==== MATERIAL TO PROCESS ====
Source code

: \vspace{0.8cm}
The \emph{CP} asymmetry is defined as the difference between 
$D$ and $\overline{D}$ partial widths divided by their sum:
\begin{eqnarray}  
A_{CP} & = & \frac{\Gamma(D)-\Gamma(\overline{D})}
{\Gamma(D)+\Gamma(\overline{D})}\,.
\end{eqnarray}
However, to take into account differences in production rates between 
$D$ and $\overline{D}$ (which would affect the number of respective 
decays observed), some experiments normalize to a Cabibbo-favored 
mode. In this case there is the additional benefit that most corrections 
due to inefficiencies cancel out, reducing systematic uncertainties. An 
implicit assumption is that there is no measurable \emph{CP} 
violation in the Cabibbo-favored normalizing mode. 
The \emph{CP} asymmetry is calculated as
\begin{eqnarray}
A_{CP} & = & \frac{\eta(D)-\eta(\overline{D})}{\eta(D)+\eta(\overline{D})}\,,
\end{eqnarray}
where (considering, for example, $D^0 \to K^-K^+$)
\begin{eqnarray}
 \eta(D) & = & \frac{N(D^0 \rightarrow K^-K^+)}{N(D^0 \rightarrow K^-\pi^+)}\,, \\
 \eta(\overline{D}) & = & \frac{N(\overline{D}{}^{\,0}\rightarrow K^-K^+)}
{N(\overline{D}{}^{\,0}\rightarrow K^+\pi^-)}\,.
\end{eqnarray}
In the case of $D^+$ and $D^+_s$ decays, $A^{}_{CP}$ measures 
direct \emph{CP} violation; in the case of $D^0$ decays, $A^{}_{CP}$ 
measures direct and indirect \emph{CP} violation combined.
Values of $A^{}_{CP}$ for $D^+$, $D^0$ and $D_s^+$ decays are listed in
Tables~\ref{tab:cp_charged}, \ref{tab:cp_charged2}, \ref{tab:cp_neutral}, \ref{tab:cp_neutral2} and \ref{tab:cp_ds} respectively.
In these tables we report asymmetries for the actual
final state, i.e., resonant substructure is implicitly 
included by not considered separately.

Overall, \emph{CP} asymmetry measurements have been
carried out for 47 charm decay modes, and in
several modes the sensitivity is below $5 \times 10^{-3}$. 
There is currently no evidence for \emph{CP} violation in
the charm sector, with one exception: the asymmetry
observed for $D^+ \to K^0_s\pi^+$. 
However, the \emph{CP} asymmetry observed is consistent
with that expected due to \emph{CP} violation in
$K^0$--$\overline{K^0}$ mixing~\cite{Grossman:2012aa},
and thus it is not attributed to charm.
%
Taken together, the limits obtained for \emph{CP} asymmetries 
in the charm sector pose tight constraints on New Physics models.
====
If a line in the material above contains the word "rightarrow", copy it.

● OUTPUT OF THE TASK:
 \eta(D) & = & \frac{N(D^0 \rightarrow K^-K^+)}{N(D^0 \rightarrow K^-\pi^+)}\,, \\
 \eta(\overline{D}) & = & \frac{N(\overline{D}{}^{\,0}\rightarrow K^-K^+)}
{N(\overline{D}{}^{\,0}\rightarrow K^+\pi^-)}\,.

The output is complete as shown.